Hypothesis Testing: Exercises
In these exercises we are going to look at conducting some statistical hypothesis tests in R, using a new dataset. We have looked enough at the BeanSurvey
data for now!
You can review the first tutorial at any time
For these set of exercises you will also need to utilise skills from our data manipulation and visualisation courses
We have explored a number of questions graphically, and with summary statistics, and now we can conduct hypothesis tests to tell us if we are able to conclude that there are statistically significant differences.
Once done here you can move onto the next module!
Data
This data is from a much larger survey of Kenyan farmers looking at whether they kept their fields fallow in any of the three previous years in a dataset called 'fallowsurvey'. The variables included are:
Column | Description |
---|---|
ID | An ID for the farmer |
Fallow_yr1 | Whether the farmer left their plot fallow in the the past season |
Fallow_yr2 | Whether the farmer left their plot fallow two seasons previously |
Fallow_yr3 | Whether the farmer left their plot fallow three seasons previously |
wealth | An index of wealth based on what assets the farmer owns - larger scores equal more wealth |
hheducation | Education level of the head of household |
adults | Number of adults in the household |
ethnicity | Ethnicity of the head of household |
hhgender | Gender of the head of household |
Feel free to use the table below to explore the data
Exercise 1
Question 1.1
Firstly we are going to consider whether there is a relationship between the farmer's wealth status and the ethnicity of the head of household.
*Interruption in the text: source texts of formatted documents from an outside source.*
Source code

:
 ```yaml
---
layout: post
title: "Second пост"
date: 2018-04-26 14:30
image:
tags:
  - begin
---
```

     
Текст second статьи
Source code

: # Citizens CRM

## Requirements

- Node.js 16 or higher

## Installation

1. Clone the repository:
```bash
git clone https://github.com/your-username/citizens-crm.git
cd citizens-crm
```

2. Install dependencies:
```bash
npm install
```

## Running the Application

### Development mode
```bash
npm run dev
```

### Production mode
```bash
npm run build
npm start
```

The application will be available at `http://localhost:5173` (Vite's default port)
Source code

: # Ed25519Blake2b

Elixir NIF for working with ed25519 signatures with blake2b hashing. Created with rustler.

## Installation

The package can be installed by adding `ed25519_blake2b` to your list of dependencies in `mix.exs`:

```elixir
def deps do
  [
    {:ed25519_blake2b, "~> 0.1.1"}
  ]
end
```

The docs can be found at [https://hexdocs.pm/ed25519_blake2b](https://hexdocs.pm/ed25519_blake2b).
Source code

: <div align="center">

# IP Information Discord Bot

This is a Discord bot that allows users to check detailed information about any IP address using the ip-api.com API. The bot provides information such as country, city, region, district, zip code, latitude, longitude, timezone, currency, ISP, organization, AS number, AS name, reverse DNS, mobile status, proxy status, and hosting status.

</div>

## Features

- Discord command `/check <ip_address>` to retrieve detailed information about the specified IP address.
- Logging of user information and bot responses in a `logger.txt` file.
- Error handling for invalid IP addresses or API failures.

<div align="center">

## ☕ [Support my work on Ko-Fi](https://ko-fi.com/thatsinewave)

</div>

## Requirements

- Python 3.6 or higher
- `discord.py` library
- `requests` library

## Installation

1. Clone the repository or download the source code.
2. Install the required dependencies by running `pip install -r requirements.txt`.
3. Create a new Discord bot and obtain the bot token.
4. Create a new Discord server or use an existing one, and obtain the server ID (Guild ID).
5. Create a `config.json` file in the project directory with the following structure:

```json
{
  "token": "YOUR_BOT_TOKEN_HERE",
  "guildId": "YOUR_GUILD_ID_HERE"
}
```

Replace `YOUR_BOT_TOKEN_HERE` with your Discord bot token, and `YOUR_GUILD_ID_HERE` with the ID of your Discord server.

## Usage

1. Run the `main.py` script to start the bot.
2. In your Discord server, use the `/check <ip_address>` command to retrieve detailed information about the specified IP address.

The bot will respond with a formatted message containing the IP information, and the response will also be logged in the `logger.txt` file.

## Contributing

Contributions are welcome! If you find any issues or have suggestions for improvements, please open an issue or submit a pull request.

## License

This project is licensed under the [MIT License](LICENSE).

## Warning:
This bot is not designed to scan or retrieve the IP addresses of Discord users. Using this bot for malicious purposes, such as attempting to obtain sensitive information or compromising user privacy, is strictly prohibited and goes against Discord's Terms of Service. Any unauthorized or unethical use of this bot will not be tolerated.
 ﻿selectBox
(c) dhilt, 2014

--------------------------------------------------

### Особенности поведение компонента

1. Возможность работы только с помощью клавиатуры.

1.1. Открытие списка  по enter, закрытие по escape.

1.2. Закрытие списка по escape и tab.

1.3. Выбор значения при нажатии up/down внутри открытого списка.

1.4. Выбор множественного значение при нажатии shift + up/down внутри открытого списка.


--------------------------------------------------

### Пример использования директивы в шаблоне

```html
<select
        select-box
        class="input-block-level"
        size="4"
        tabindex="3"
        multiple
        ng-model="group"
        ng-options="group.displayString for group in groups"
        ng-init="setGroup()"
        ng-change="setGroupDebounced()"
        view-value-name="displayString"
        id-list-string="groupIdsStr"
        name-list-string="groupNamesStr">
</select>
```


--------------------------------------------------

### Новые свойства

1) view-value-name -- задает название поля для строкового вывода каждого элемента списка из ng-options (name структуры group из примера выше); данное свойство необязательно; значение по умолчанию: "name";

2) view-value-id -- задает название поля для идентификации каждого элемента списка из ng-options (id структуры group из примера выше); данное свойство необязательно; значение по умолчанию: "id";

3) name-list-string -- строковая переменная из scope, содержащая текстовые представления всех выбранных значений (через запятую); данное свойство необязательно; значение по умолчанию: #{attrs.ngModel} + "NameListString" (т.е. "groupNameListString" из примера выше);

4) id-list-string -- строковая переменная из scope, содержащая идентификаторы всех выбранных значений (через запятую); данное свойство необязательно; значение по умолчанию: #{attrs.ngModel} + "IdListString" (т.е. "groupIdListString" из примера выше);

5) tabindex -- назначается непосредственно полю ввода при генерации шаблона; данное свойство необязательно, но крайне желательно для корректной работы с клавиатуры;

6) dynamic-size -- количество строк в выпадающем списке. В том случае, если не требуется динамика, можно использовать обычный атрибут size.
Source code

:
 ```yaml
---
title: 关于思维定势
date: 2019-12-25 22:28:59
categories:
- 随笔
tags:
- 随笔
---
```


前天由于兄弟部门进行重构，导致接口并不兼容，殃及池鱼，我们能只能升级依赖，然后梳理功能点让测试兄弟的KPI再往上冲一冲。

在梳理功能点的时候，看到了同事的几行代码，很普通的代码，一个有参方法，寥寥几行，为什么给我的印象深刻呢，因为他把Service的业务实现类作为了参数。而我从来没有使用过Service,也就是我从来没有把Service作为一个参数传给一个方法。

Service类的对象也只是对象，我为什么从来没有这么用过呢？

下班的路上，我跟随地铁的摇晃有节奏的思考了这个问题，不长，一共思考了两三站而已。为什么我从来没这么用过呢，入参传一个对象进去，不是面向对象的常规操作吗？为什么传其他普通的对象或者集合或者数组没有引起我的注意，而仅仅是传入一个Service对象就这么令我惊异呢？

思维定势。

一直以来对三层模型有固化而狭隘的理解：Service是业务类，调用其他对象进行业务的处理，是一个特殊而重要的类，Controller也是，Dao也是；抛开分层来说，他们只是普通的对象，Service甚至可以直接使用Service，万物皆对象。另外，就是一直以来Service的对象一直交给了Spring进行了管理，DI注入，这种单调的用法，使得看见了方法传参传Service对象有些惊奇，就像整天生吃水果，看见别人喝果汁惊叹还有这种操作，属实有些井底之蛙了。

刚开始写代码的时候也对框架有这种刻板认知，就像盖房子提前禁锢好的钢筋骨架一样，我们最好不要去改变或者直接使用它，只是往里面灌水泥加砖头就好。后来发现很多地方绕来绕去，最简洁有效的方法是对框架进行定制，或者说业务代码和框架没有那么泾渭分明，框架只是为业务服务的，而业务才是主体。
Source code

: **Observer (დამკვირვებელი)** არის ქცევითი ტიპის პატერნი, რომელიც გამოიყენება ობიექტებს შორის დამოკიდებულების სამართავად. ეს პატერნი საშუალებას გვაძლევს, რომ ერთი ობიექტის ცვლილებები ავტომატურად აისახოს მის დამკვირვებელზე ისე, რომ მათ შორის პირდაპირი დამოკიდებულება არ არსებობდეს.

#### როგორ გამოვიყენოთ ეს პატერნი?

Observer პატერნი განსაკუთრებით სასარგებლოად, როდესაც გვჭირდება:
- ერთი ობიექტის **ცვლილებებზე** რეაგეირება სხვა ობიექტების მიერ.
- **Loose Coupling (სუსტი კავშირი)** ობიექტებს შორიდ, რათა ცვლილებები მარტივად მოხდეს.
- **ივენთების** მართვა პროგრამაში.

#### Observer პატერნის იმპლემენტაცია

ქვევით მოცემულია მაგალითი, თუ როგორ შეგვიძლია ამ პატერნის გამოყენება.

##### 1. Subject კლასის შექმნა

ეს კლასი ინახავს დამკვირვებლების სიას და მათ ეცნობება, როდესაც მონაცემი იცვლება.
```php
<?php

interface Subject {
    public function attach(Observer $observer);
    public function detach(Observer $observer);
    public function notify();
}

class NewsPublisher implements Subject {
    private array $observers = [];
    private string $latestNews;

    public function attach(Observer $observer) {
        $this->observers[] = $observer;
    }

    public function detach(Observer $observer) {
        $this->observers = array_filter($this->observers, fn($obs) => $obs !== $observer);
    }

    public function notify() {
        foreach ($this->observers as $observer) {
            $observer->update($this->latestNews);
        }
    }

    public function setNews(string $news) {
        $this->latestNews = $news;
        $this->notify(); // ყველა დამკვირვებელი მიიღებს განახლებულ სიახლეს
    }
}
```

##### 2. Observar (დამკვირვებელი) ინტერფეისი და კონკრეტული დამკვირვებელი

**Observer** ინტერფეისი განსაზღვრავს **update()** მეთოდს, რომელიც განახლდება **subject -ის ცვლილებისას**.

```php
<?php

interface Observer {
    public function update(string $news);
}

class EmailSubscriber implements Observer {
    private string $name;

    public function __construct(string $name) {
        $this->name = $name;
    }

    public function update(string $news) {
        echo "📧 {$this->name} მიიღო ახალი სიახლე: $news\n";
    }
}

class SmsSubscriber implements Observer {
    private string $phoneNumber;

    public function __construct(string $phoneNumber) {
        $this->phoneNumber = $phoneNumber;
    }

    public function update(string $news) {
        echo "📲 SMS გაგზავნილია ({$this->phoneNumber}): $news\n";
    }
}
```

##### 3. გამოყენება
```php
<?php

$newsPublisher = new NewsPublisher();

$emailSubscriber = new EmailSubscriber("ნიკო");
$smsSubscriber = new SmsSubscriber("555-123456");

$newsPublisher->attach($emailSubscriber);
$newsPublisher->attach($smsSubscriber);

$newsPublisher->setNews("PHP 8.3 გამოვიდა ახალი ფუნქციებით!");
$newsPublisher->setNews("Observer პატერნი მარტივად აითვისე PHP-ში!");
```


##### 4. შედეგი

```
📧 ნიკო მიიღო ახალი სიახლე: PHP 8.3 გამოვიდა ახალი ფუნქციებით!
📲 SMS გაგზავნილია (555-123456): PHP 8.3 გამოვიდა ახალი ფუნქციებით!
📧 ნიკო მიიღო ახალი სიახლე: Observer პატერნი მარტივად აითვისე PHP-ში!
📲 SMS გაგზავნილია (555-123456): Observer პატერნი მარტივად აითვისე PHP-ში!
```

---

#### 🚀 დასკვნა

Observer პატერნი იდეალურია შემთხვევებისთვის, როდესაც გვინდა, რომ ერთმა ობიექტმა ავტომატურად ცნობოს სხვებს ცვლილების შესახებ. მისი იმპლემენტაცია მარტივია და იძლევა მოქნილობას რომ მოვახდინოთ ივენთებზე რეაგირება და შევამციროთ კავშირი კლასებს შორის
Question 1.1: Produce summary statistics showing the mean and standard deviation of wealth for each of the two ethnicities, using group_by
and summarise
Please press "Continue" to reveal the solution
Solution
Question 1.1: Produce summary statistics showing the mean and standard deviation of wealth for each of the two ethnicities, using group_by
and summarise
If you have gone through our modules on data manipulation, you should be able to use the skills you developed.
First group_by
ethnicity of the household head (ethnicity) before using summarise
to get the mean and the standard deviation.
fallowsurvey %>%
group_by(ethnicity) %>%
summarise(mean = mean(wealth),
standard_deviation = sd(wealth))
Appears households in which the head is of the Luo ethnicity have a lower mean than other ethnic groups. The standard deviations are fairly similar but slightly lower for Luo people.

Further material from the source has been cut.